Obsesionado por la poesía pensativa y no por aquella que se revuelve en los infantiles jugueteos de la música artepurista, González Martínez fractura su perfil modernista no con la constitución de una lírica llana y desnuda —lo que nunca ocurre en su caso—,  ni con la simplista torcedura de cuellos sino con, como concluye Gilberto Prado, “el espíritu reflexivo —la honda raíz meditativa— [que es] lo que aleja al poeta de ese movimiento ‘francesista’”, o, en otras palabras, “la inteligencia del ritmo de las cosas, la vuelta a la reflexión acerca del hombre, el izamiento del búho como símbolo opuesto al cisne, la predilección del qué sobre el cómo, del mensaje sobre la estructura”.
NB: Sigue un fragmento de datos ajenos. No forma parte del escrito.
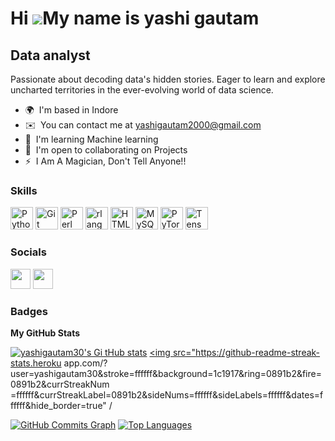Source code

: Hi ![](https://user-images.githubusercontent.com/18350557/176309783-0785949b-9127-417c-8b55-ab5a4333674e.gif)My name is yashi gautam
====================================================================================================================================

Data analyst
------------

Passionate about decoding data's hidden stories. Eager to learn and explore uncharted territories in the ever-evolving world of data science.

*   🌍  I'm based in Indore
*   ✉️  You can contact me at [yashigautam2000@gmail.com](mailto:yashigautam2000@gmail.com)
*   🧠  I'm learning Machine learning
*   🤝  I'm open to collaborating on Projects
*   ⚡  I Am A Magician, Don't Tell Anyone!!

### Skills 

<p align="left"><a href="https://www.python.org/" target="_blank" rel="noreferrer"><img src="https://raw.githubusercontent.com/danielcranney/readme-generator/main/public/icons/skills/python-colored.svg" width="36" height="36" alt="Python" /></a>
<a href="https://git-scm.com/" target="_blank" rel="noreferrer"><img src="https://raw.githubusercontent.com/danielcranney/readme-generator/main/public/icons/skills/git-colored.svg" width="36" height="36" alt="Git" /></a>
<a href="https://www.perl.org/" target="_blank" rel="noreferrer"><img src="https://raw.githubusercontent.com/danielcranney/readme-generator/main/public/icons/skills/perl-colored.svg" width="36" height="36" alt="Perl" /></a>
<a href="https://www.r-project.org/" target="_blank" rel="noreferrer"><img src="https://raw.githubusercontent.com/danielcranney/readme-generator/main/public/icons/skills/rlang-colored.svg" width="36" height="36" alt="rlang" /></a>
<a href="https://developer.mozilla.org/en-US/docs/Glossary/HTML5" target="_blank" rel="noreferrer"><img src="https://raw.githubusercontent.com/danielcranney/readme-generator/main/public/icons/skills/html5-colored.svg" width="36" height="36" alt="HTML5" /></a>
<a href="https://www.mysql.com/" target="_blank" rel="noreferrer"><img src="https://raw.githubusercontent.com/danielcranney/readme-generator/main/public/icons/skills/mysql-colored.svg" width="36" height="36" alt="MySQL" /></a>
<a href="https://pytorch.org/" target="_blank" rel="noreferrer"><img src="https://raw.githubusercontent.com/danielcranney/readme-generator/main/public/icons/skills/pytorch-colored.svg" width="36" height="36" alt="PyTorch" /></a>
<a href="https://www.tensorflow.org/" target="_blank" rel="noreferrer"><img src="https://raw.githubusercontent.com/danielcranney/readme-generator/main/public/icons/skills/tensorflow-colored.svg" width="36" height="36" alt="TensorFlow" /></a></p>

### Socials

<p align="left"><a href="https://www.github.com/yashigautam30" target="_blank" rel="noreferrer"><picture>
<source media="(prefers-color-scheme: dark)" srcset="https://raw.githubusercontent.com/danielcranney/readme-generator/main/public/icons/socials/github-dark.svg" />
<source media="(prefers-color-scheme: light)" srcset="https://raw.githubusercontent.com/danielcranney/readme-generator/main/public/icons/socials/github.svg" />
<img src="https://raw.githubusercontent.com/danielcranney/readme-generator/main/public/icons/socials/github.svg" width="32" height="32" /></picture></a>
<a href="https://www.linkedin.com/in/yashi-gautam-380318205" target="_blank" rel="noreferrer"><picture>
<source media="(prefers-color-scheme: dark)" srcset="https://raw.githubusercontent.com/danielcranney/readme-generator/main/public/icons/socials/linkedin-dark.svg" />
<source media="(prefers-color-scheme: light)" srcset="https://raw.githubusercontent.com/danielcranney/readme-generator/main/public/icons/socials/linkedin.svg" />
<img src="https://raw.githubusercontent.com/danielcranney/readme-generator/main/public/icons/socials/linkedin.svg" width="32" height="32" /></picture></a></p>

### Badges

<b>My GitHub Stats</b>

<a href="http://www.github.com/yashigautam30"><img src="https://github-readme-stats.vercel.app/ap
i?username=yashigautam30&show_icons=true&hide=&count_private=true&title_color=0891b2&text_color=f
fffff&icon_color=0891b2&bg_color=1c1917&hide_border=true&show_icons=true" alt="yashigautam30's Gi
tHub stats" /></a>
<a href="http://www.github.com/yashigautam30"><img src="https://github-readme-streak-stats.heroku
app.com/?user=yashigautam30&stroke=ffffff&background=1c1917&ring=0891b2&fire=0891b2&currStreakNum
=ffffff&currStreakLabel=0891b2&sideNums=ffffff&sideLabels=ffffff&dates=ffffff&hide_border=true" /
></a>
<a href="http://www.github.com/yashigautam30"><img src="https://github-readme-activity-graph.cycl
ic.app/graph?username=yashigautam30&bg_color=1c1917&color=ffffff&line=0891b2&point=ffffff&area_co
lor=1c1917&area=true&hide_border=true&custom_title=GitHub%20Commits%20Graph" alt="GitHub Commits 
Graph" /></a>
<a href="https://github.com/yashigautam30" align="left"><img src="https://github-readme-stats.ver
cel.app/api/top-langs/?username=yashigautam30&langs_count=10&title_color=0891b2&text_color=ffffff
&icon_color=0891b2&bg_color=1c1917&hide_border=true&locale=en&custom_title=Top%20%Languages" alt
="Top Languages" /></a>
Por todo lo leído podemos concluir que los ensayos de Gilberto Prado Galán —y el que traza la derrota literaria de González Martínez hoy lo podemos adquirir— son puertas que se nos abren a los no iniciados para caminar, lámpara en ristre, los pasillos del misterio poético que de otra manera permanecerían vedados y en penumbra.

Lúcido, intuitivo, armado siempre con una prosa que rasga las nubes de la excelencia, Gilberto Prado Galán confirma aquí, casi con insolencia, que nació para ensayar. Me felicito por ser su amigo y, más aun,  su lector.

*Texto leído en la presentación de El misterio y su lámpara (Seminario de Cultura Mexicana-Instituto Muncipal de Cultura, Torreón, 1998, 132 pp.) celebrada en el Archivo Municipal de Torreón el 26 de noviembre del 98. Además de Gilberto Prado Galán y el autor de esta nota, participó Gerardo García Muñoz.